The LD Lync Study - Natural History Study of Genetic Lipodystrophy Syndromes

Genetic lipodystrophy syndromes are extremely rare, orphan diseases with overall estimated
prevalence of less than 2,000 in the United States. These rare disorders characterized by
selective loss of adipose tissue and predisposition to insulin resistance and its metabolic
complications diabetes, dyslipidemia and hepatic steatosis.
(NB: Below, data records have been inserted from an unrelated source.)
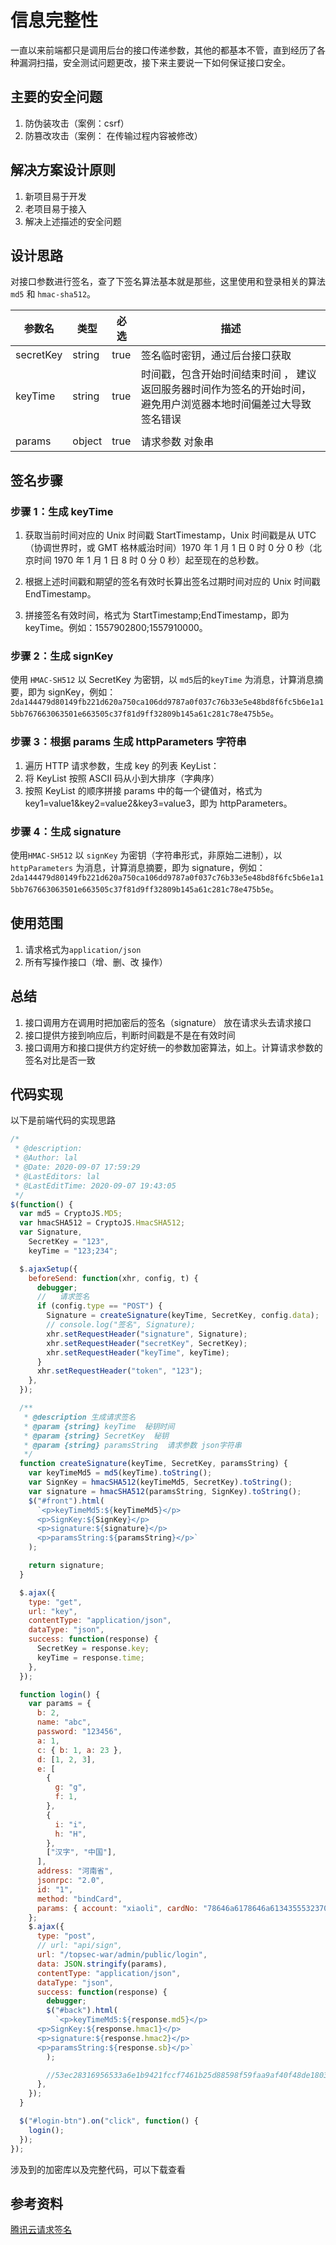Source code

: # 信息完整性

一直以来前端都只是调用后台的接口传递参数，其他的都基本不管，直到经历了各种漏洞扫描，安全测试问题更改，接下来主要说一下如何保证接口安全。

## 主要的安全问题

1. 防伪装攻击（案例：csrf）
2. 防篡改攻击（案例： 在传输过程内容被修改）

## 解决方案设计原则

1. 新项目易于开发
2. 老项目易于接入
3. 解决上述描述的安全问题

## 设计思路

对接口参数进行签名，查了下签名算法基本就是那些，这里使用和登录相关的算法 `md5` 和 `hmac-sha512`。

| 参数名    | 类型   | 必选 | 描述                                                                                                             |
| --------- | ------ | ---- | ---------------------------------------------------------------------------------------------------------------- |
| secretKey | string | true | 签名临时密钥，通过后台接口获取                                                                                   |
| keyTime   | string | true | 时间戳，包含开始时间结束时间 ， 建议返回服务器时间作为签名的开始时间，避免用户浏览器本地时间偏差过大导致签名错误 |
|           |
| params    | object | true | 请求参数 对象串                                                                                                  |

## 签名步骤

### 步骤 1：生成 keyTime

1. 获取当前时间对应的 Unix 时间戳 StartTimestamp，Unix 时间戳是从 UTC（协调世界时，或 GMT 格林威治时间）1970 年 1 月 1 日 0 时 0 分 0 秒（北京时间 1970 年 1 月 1 日 8 时 0 分 0 秒）起至现在的总秒数。
2. 根据上述时间戳和期望的签名有效时长算出签名过期时间对应的 Unix 时间戳 EndTimestamp。

3. 拼接签名有效时间，格式为 StartTimestamp;EndTimestamp，即为 keyTime。例如：1557902800;1557910000。

### 步骤 2：生成 signKey

使用 `HMAC-SH512` 以 SecretKey 为密钥，以 `md5`后的`keyTime` 为消息，计算消息摘要，即为 signKey，例如：`2da144479d80149fb221d620a750ca106dd9787a0f037c76b33e5e48bd8f6fc5b6e1a15bb767663063501e663505c37f81d9ff32809b145a61c281c78e475b5e`。

### 步骤 3：根据 params 生成 httpParameters 字符串

1. 遍历 HTTP 请求参数，生成 key 的列表 KeyList：
2. 将 KeyList 按照 ASCII 码从小到大排序（字典序）
3. 按照 KeyList 的顺序拼接 params 中的每一个键值对，格式为 key1=value1&key2=value2&key3=value3，即为 httpParameters。

### 步骤 4：生成 signature

使用`HMAC-SH512` 以 `signKey` 为密钥（字符串形式，非原始二进制），以 `httpParameters` 为消息，计算消息摘要，即为 signature，例如：`2da144479d80149fb221d620a750ca106dd9787a0f037c76b33e5e48bd8f6fc5b6e1a15bb767663063501e663505c37f81d9ff32809b145a61c281c78e475b5e`。

## 使用范围

1. 请求格式为`application/json`
2. 所有写操作接口（增、删、改 操作）

## 总结

1. 接口调用方在调用时把加密后的签名（signature） 放在请求头去请求接口
2. 接口提供方接到响应后，判断时间戳是不是在有效时间
3. 接口调用方和接口提供方约定好统一的参数加密算法，如上。计算请求参数的签名对比是否一致

## 代码实现

以下是前端代码的实现思路

```js
/*
 * @description:
 * @Author: lal
 * @Date: 2020-09-07 17:59:29
 * @LastEditors: lal
 * @LastEditTime: 2020-09-07 19:43:05
 */
$(function() {
  var md5 = CryptoJS.MD5;
  var hmacSHA512 = CryptoJS.HmacSHA512;
  var Signature,
    SecretKey = "123",
    keyTime = "123;234";

  $.ajaxSetup({
    beforeSend: function(xhr, config, t) {
      debugger;
      //   请求签名
      if (config.type == "POST") {
        Signature = createSignature(keyTime, SecretKey, config.data);
        // console.log("签名", Signature);
        xhr.setRequestHeader("signature", Signature);
        xhr.setRequestHeader("secretKey", SecretKey);
        xhr.setRequestHeader("keyTime", keyTime);
      }
      xhr.setRequestHeader("token", "123");
    },
  });

  /**
   * @description 生成请求签名
   * @param {string} keyTime  秘钥时间
   * @param {string} SecretKey  秘钥
   * @param {string} paramsString  请求参数 json字符串
   */
  function createSignature(keyTime, SecretKey, paramsString) {
    var keyTimeMd5 = md5(keyTime).toString();
    var SignKey = hmacSHA512(keyTimeMd5, SecretKey).toString();
    var signature = hmacSHA512(paramsString, SignKey).toString();
    $("#front").html(
      `<p>keyTimeMd5:${keyTimeMd5}</p>
      <p>SignKey:${SignKey}</p>
      <p>signature:${signature}</p>
      <p>paramsString:${paramsString}</p>`
    );

    return signature;
  }

  $.ajax({
    type: "get",
    url: "key",
    contentType: "application/json",
    dataType: "json",
    success: function(response) {
      SecretKey = response.key;
      keyTime = response.time;
    },
  });

  function login() {
    var params = {
      b: 2,
      name: "abc",
      password: "123456",
      a: 1,
      c: { b: 1, a: 23 },
      d: [1, 2, 3],
      e: [
        {
          g: "g",
          f: 1,
        },
        {
          i: "i",
          h: "H",
        },
        ["汉字", "中国"],
      ],
      address: "河南省",
      jsonrpc: "2.0",
      id: "1",
      method: "bindCard",
      params: { account: "xiaoli", cardNo: "78646a6178646a6134355532370b603b" },
    };
    $.ajax({
      type: "post",
      // url: "api/sign",
      url: "/topsec-war/admin/public/login",
      data: JSON.stringify(params),
      contentType: "application/json",
      dataType: "json",
      success: function(response) {
        debugger;
        $("#back").html(
          `<p>keyTimeMd5:${response.md5}</p>
      <p>SignKey:${response.hmac1}</p>
      <p>signature:${response.hmac2}</p>
      <p>paramsString:${response.sb}</p>`
        );

        //53ec28316956533a6e1b9421fccf7461b25d88598f59faa9af40f48de180326b98302a15acde9d151e9ff7c4035a3f06bacb39f4fcaabe453112c469eec0c171
      },
    });
  }

  $("#login-btn").on("click", function() {
    login();
  });
});
```

涉及到的加密库以及完整代码，可以下载查看

## 参考资料

[腾讯云请求签名](https://cloud.tencent.com/document/product/436/7778)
Due to these metabolic problems,
atherosclerotic vascular disease, recurrent episodes of acute pancreatitis, cirrhosis and
other morbidities complicate the lives of these patients.

In the last few years, several genes for CGL (AGPAT2, BSCL2, CAV1 and PTRF); FPL (LMNA,
PPARG, AKT2, CIDEC, LIPE, PLIN1, PCYT1A and ADRA2A); MAD (LMNA and ZMPSTE24); APS (LMNA);
autoinflammatory (PSMB8); NPS (FBN1, CAV1); SHORT syndrome (PIK3R1); and MDP syndrome (POLD1)
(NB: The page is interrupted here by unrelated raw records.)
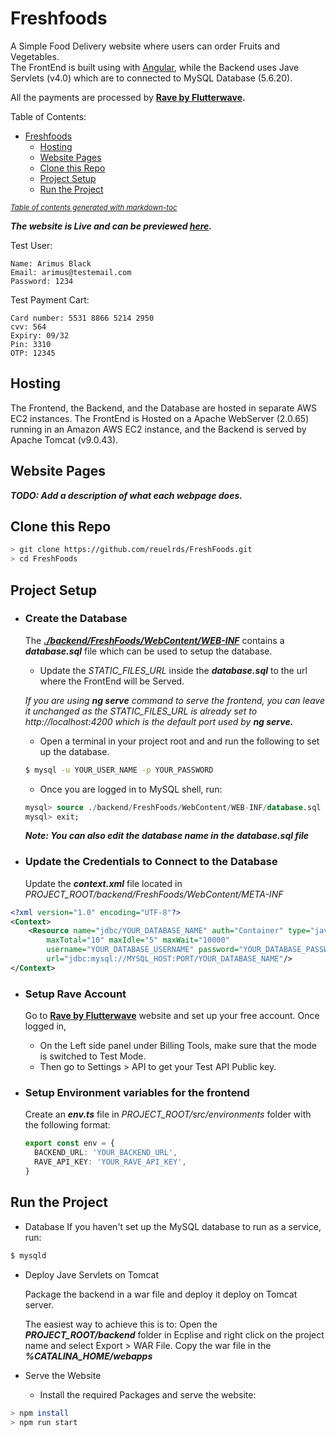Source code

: # Freshfoods

A Simple Food Delivery website where users can order Fruits and Vegetables.  
The FrontEnd is built using with [Angular](https://angular.io), while the Backend uses Jave Servlets (v4.0) which are to connected to MySQL Database (5.6.20).

All the payments are processed by **[Rave by Flutterwave](https://ravepay.co/).**


Table of Contents:
- [Freshfoods](#freshfoods)
  - [Hosting](#hosting)
  - [Website Pages](#website-pages)
  - [Clone this Repo](#clone-this-repo)
  - [Project Setup](#project-setup)
  - [Run the Project](#run-the-project)

<small><i><a href='http://ecotrust-canada.github.io/markdown-toc/'>Table of contents generated with markdown-toc</a></i></small>

**_The website is Live and can be previewed [here](http://3.139.60.126/FreshFoods)._**

Test User:
```
Name: Arimus Black  
Email: arimus@testemail.com  
Password: 1234  
```

Test Payment Cart:
```
Card number: 5531 8866 5214 2950
cvv: 564
Expiry: 09/32
Pin: 3310
OTP: 12345
```



## Hosting
The Frontend, the Backend, and the Database are hosted in separate AWS EC2 instances. The FrontEnd is Hosted on a Apache WebServer (2.0.65) running in an Amazon AWS EC2 instance, and the Backend is served by Apache Tomcat (v9.0.43).

## Website Pages

***TODO: Add a description of what each webpage does.***

## Clone this Repo

```bash
> git clone https://github.com/reuelrds/FreshFoods.git
> cd FreshFoods
```
## Project Setup

* ### Create the Database  
  
    The __*[./backend/FreshFoods/WebContent/WEB-INF](https://github.com/reuelrds/FreshFoods/tree/main/backend/FreshFoods/WebContent/WEB-INF)*__ contains a ***database.sql*** file which can be used to setup the database.

    * Update the *STATIC_FILES_URL* inside the ***database.sql*** to the url where the FrontEnd will be Served.  
    
    *If you are using **ng serve** command to serve the frontend, you can leave it unchanged as the STATIC_FILES_URL is already set to http://localhost:4200 which is the default port used by **ng serve.***
  
    * Open a terminal in your project root and and run the following to set up the database.
  
  ```bash
  $ mysql -u YOUR_USER_NAME -p YOUR_PASSWORD
  ```

    * Once you are logged in to MySQL shell, run:
  
  ```sql
  mysql> source ./backend/FreshFoods/WebContent/WEB-INF/database.sql
  mysql> exit;
  ```

  ***Note: You can also edit the database name in the database.sql file***

 * ### Update the Credentials to Connect to the Database
    Update the ***context.xml*** file located in *PROJECT_ROOT/backend/FreshFoods/WebContent/META-INF*

```xml
<?xml version="1.0" encoding="UTF-8"?>
<Context>
	<Resource name="jdbc/YOUR_DATABASE_NAME" auth="Container" type="javax.sql.DataSource"
        maxTotal="10" maxIdle="5" maxWait="10000"
        username="YOUR_DATABASE_USERNAME" password="YOUR_DATABASE_PASSWORD" driverClassName="com.mysql.cj.jdbc.Driver"
        url="jdbc:mysql://MYSQL_HOST:PORT/YOUR_DATABASE_NAME"/>
</Context>
```
    
* ### Setup Rave Account

  Go to **[Rave by Flutterwave](https://ravepay.co/)** website and set up your free account. Once logged in,

  * On the Left side panel under Billing Tools, make sure that the mode is switched to Test Mode.
  * Then go to Settings > API to get your Test API Public key.

* ### Setup Environment variables for the frontend
  Create an ***env.ts*** file in *PROJECT_ROOT/src/environments* folder with the following format:

  ```typescript
  export const env = {
    BACKEND_URL: 'YOUR_BACKEND_URL',
    RAVE_API_KEY: 'YOUR_RAVE_API_KEY',
  }

  ```
  
## Run the Project

* Database
    If you haven't set up the MySQL database to run as a service, run:
```bash
$ mysqld
```

* Deploy Jave Servlets on Tomcat  
    
    Package the backend in a war file and deploy it deploy on Tomcat server.  
   
   The easiest way to achieve this is to: Open the ***PROJECT_ROOT/backend*** folder in Ecplise and right click on the project name and select Export > WAR File.
   Copy the war file in the ***%CATALINA_HOME/webapps***

* Serve the Website  

    * Install the required Packages and serve the website:

```bash
> npm install
> npm run start
```
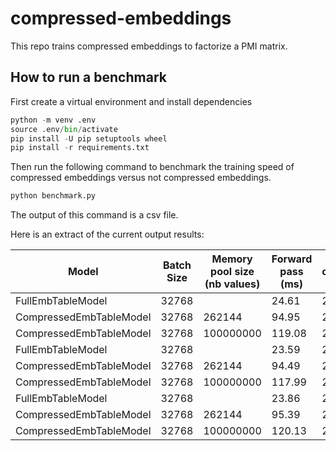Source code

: # compressed-embeddings

This repo trains compressed embeddings to factorize a PMI matrix.

## How to run a benchmark

First create a virtual environment and install dependencies
```python
python -m venv .env
source .env/bin/activate
pip install -U pip setuptools wheel
pip install -r requirements.txt
```

Then run the following command to benchmark the training speed of compressed embeddings versus not compressed embeddings.	
```python
python benchmark.py
```
The output of this command is a csv file.

Here is an extract of the current output results:

| Model                   | Batch Size | Memory pool size (nb values) | Forward pass (ms) | gradient computation (ms) | backward pass (ms) | total time (ms) | model size | optimizer |
|-------------------------|------------|------------------------------|-------------------|---------------------------|--------------------|-----------------|------------|-----------|
| FullEmbTableModel       | 32768      |                              | 24.61             | 28.51                     | 21.8               | 74.92           | 381.5MB    | Adagrad   |
| CompressedEmbTableModel | 32768      | 262144                       | 94.95             | 27.13                     | 389.54             | 511.62          | 1.0MB      | Adagrad   |
| CompressedEmbTableModel | 32768      | 100000000                    | 119.08            | 26.52                     | 1096.84            | 1242.45         | 381.5MB    | Adagrad   |
| FullEmbTableModel       | 32768      |                              | 23.59             | 27.27                     | 12.73              | 63.59           | 381.5MB    | SGD       |
| CompressedEmbTableModel | 32768      | 262144                       | 94.49             | 27.5                      | 77.02              | 199.01          | 1.0MB      | SGD       |
| CompressedEmbTableModel | 32768      | 100000000                    | 117.99            | 27                        | 104.76             | 249.75          | 381.5MB    | SGD       |
| FullEmbTableModel       | 32768      |                              | 23.86             | 28.76                     | 1900.49            | 1953.11         | 381.5MB    | Adam      |
| CompressedEmbTableModel | 32768      | 262144                       | 95.39             | 26.62                     | 393.24             | 515.25          | 1.0MB      | Adam      |
| CompressedEmbTableModel | 32768      | 100000000                    | 120.13            | 26.72                     | 2873.85            | 3020.7          | 381.5MB    | Adam      |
have been identified. However, there is paucity of information about the natural history of
these rare syndromes, especially genotype-specific causes of morbidity and mortality.
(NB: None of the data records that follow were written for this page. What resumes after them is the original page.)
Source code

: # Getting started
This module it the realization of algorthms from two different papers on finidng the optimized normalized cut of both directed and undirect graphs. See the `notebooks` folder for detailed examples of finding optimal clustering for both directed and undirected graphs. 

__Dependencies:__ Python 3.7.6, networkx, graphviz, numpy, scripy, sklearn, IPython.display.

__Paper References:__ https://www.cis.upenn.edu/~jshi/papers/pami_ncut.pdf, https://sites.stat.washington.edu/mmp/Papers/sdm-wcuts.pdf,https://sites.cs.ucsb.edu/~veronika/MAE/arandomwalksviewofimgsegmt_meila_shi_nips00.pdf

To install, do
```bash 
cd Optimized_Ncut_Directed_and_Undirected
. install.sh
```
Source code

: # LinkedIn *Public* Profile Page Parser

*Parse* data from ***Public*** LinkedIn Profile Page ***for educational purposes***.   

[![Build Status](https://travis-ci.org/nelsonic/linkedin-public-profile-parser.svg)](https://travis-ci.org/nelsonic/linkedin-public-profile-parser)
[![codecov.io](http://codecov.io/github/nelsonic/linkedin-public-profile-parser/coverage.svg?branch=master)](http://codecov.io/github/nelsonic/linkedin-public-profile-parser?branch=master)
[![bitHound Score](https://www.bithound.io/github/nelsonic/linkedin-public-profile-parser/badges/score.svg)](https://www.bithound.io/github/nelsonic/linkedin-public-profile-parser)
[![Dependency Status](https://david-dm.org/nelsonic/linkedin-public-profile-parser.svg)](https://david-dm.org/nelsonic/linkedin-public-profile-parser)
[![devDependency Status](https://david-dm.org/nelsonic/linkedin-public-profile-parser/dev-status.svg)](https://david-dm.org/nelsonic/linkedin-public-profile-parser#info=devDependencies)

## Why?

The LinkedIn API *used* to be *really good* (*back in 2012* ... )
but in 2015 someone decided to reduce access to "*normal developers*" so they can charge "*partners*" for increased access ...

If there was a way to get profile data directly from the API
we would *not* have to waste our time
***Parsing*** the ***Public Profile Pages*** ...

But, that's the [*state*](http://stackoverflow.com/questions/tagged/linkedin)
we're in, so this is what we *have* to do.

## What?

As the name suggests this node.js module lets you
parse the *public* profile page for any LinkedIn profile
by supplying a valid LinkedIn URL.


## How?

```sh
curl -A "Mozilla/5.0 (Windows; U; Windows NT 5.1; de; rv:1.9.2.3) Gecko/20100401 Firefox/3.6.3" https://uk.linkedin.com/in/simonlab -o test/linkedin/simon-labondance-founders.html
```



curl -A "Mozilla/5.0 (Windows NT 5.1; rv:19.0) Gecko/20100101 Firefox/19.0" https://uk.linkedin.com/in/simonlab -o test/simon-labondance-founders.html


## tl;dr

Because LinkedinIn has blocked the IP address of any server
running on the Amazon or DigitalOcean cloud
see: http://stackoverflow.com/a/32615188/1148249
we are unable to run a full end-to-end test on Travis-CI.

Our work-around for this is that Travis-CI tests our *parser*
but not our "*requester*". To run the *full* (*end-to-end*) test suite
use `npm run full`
To overcome the problems outlined above, this multicenter, collaborative, prospective,
observational natural history cohort study will be conducted on approximately 500 patients
with genetic lipodystrophy syndromes. Patients will be assessed on a yearly basis for
approximately 4 years to collect robust clinical, metabolic, morbidity and mortality data.
Medical history and patient questionnaires will be completed on a yearly basis by patients
registered in the study. Clinical data such as vitals, laboratory results and anthropometric
measurements will also be collected from patients' medical records if available.